How to not take things personally, according to experts

How to not take things personally, according to experts


As someone who’s been called “too sensitive” more times than I can count, I get that attempting to learn how to not take things personally can feel about as possible as trying to “just relax” or “stop overthinking.” (What else am I supposed to assume when a friend leaves my last three texts on delivered—meanwhile they’re actively posting on Instagram? How does it not say something about my apartment when my partner prefers to sleep at their own place instead of mine?)

It’s normal to be annoyed, hurt, or even suspicious when you don’t really know the true intentions behind a person’s words or actions. But you should be able to move on from these moments, Geoffrey Gold, PhD, New York City–based psychologist at Therapists of New York, tells SELF—or at least talk it out. Taking it personally, on the other hand, means you’re internalising words or actions as hard truth, whether that’s They must hate my new haircut or I’m not good enough.

Your brain can spin these unhelpful, mean stories for all kinds of reasons. While some people are naturally blessed with an “IDGAF” mindset, factors like low self-esteem, perfectionism, and anxiety can make it hard to shake off the small stuff, Dr. Gold explains. However, this self-destructive habit of reading too much into things is definitely worth addressing, because over time, it’s bound to crush your confidence, waste your time, and sabotage your relationships. With a little effort and the expert tips below, you can slowly break that cycle of defensiveness—and in turn, protect your peace of mind.

1. Check your own biases before jumping to conclusions

Sometimes, those knee-jerk instincts to go on the offense are more about your own perception versus the actual reality of a situation, Pavan Basra, LMFT, a Los Angeles–based therapist specializing in relationships, tells SELF. Maybe two of your buddies hung out without you—but you’re convinced they hate you because your former toxic circle always excluded you. Or it hits especially hard that a Tinder match didn’t respond to your DM, probably since you were just unexpectedly dumped a few weeks ago.

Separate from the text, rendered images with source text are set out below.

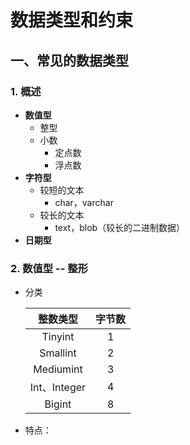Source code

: # 	数据类型和约束

## 一、常见的数据类型

### 1. 概述

+ **数值型**
  + 整型
  + 小数
    + 定点数
    + 浮点数
+ **字符型**
  + 较短的文本
    + char，varchar
  + 较长的文本
    + text，blob（较长的二进制数据）
+ **日期型**

### 2. 数值型 -- 整形

+ 分类

    |   整数类型   | 字节数 |
    | :----------: | :----: |
    |   Tinyint    |   1    |
    |   Smallint   |   2    |
    |  Mediumint   |   3    |
    | Int、Integer |   4    |
    |    Bigint    |   8    |

+ 特点：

According to Basra, recognising that your defensiveness may be rooted in past experiences—not the present moment—can be a solid first step toward interrupting the spiral and rethink whether you’re truly being targeted.

2. Ask before you assume

When something feels off, don’t just jump straight into mind-reading mode. You’ll save yourself a whole lot of energy (and mental gymnastics) by simply asking for clarity, Basra says. Dr. Gold recommends keeping it casual with phrases like: “Hey, what did you mean by that comment?”; “I noticed we haven’t talked much this week. Is everything okay?”; or “That hangout looked so fun—just curious, can I ask why I wasn’t invited?”